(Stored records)
☆ ☆ ☆ ☆

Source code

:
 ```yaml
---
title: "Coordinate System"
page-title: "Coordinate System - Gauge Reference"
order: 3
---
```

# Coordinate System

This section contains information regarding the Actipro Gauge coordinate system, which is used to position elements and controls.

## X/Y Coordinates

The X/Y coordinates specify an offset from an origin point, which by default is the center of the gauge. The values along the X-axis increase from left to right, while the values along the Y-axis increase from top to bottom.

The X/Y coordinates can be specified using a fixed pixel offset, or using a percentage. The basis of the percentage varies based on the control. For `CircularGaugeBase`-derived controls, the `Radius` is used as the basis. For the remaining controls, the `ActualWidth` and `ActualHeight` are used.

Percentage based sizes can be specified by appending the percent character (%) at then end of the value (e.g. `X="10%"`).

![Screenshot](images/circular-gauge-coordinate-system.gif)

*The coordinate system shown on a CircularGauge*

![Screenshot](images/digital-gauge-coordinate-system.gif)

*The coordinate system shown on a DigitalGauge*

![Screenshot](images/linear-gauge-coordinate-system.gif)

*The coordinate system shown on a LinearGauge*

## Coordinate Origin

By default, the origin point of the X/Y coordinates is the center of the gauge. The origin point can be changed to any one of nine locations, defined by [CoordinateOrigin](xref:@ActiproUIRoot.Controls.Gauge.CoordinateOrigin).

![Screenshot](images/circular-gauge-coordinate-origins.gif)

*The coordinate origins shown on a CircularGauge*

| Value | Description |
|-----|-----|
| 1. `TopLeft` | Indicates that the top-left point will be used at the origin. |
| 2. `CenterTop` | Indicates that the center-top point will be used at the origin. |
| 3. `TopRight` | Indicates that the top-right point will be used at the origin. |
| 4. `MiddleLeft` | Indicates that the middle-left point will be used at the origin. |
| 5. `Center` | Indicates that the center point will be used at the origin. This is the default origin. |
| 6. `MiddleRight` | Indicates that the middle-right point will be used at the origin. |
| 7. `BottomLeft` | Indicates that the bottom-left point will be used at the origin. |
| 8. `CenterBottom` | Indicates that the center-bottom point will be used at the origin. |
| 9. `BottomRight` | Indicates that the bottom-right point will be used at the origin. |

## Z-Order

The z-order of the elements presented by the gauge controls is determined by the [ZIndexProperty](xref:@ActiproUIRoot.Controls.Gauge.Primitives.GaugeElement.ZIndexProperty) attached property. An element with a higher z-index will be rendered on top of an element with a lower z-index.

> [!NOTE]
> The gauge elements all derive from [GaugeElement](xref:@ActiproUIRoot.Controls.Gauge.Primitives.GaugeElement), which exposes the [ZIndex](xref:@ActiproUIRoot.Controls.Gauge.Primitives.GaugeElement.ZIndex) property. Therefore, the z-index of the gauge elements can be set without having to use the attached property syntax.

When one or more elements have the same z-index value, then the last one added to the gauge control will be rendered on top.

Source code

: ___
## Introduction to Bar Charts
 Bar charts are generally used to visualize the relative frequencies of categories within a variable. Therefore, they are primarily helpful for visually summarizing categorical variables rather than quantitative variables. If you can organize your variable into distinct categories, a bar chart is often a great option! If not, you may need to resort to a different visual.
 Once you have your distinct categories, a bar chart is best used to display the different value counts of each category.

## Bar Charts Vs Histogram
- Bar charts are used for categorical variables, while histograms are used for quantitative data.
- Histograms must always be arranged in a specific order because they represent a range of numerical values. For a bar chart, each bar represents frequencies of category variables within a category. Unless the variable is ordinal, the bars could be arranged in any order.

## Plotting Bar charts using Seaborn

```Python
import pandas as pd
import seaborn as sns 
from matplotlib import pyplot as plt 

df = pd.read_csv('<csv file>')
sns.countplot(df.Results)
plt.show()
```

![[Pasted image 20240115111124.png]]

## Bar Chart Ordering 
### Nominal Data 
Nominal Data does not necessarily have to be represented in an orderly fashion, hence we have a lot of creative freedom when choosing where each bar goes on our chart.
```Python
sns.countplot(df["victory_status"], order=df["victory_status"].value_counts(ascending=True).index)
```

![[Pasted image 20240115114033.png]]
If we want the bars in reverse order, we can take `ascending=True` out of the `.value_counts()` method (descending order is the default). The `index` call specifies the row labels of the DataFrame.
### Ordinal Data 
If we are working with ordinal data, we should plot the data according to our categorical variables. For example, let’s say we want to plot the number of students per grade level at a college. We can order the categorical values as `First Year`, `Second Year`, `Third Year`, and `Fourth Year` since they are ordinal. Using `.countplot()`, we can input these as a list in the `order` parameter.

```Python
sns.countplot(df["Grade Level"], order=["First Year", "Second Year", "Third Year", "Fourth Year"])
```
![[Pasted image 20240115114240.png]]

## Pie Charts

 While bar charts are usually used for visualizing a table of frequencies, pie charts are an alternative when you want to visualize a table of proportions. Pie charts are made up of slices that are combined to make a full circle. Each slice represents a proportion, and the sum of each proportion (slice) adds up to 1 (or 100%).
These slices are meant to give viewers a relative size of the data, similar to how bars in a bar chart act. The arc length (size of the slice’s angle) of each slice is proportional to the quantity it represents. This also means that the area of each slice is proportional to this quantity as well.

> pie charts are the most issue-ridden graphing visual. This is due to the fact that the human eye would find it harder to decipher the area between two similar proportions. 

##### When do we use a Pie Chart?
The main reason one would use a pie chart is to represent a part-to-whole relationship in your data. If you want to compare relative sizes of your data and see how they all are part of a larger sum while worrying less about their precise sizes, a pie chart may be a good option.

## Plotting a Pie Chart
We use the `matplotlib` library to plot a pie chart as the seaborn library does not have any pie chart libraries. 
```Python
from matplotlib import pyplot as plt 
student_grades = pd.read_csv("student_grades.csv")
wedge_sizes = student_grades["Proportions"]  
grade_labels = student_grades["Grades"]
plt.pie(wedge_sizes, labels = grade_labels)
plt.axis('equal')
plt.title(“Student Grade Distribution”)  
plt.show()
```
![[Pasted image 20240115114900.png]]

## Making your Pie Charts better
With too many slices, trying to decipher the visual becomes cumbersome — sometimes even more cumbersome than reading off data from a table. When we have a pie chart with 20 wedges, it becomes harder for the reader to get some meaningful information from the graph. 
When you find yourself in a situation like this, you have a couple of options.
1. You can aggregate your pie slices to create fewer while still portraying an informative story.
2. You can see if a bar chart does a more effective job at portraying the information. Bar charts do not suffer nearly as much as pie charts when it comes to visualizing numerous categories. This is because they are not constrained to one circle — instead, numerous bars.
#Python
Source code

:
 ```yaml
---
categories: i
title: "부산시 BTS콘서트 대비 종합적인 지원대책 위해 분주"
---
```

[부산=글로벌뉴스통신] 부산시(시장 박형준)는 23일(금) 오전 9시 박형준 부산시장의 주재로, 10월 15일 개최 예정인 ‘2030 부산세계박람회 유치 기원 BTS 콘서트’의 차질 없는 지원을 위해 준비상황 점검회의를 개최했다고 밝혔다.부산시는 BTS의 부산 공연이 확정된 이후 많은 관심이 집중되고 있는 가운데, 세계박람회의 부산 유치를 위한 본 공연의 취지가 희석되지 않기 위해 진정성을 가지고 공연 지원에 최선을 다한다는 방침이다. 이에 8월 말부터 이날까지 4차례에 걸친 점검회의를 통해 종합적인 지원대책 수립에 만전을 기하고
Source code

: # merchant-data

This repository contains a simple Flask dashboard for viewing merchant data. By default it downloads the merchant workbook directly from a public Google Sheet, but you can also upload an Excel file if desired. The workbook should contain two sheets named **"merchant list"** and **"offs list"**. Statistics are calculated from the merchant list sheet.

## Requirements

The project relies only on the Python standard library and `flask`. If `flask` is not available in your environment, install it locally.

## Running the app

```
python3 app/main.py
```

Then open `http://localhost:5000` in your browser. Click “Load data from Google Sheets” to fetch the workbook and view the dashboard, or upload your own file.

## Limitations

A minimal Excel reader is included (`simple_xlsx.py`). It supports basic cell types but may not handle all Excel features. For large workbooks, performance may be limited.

☆ ☆ ☆ ☆

TASK GOAL
Filter the lines above, keeping each one that contains the string "middle".

ANSWER SPACE
| 4. `MiddleLeft` | Indicates that the middle-left point will be used at the origin. |
| 6. `MiddleRight` | Indicates that the middle-right point will be used at the origin. |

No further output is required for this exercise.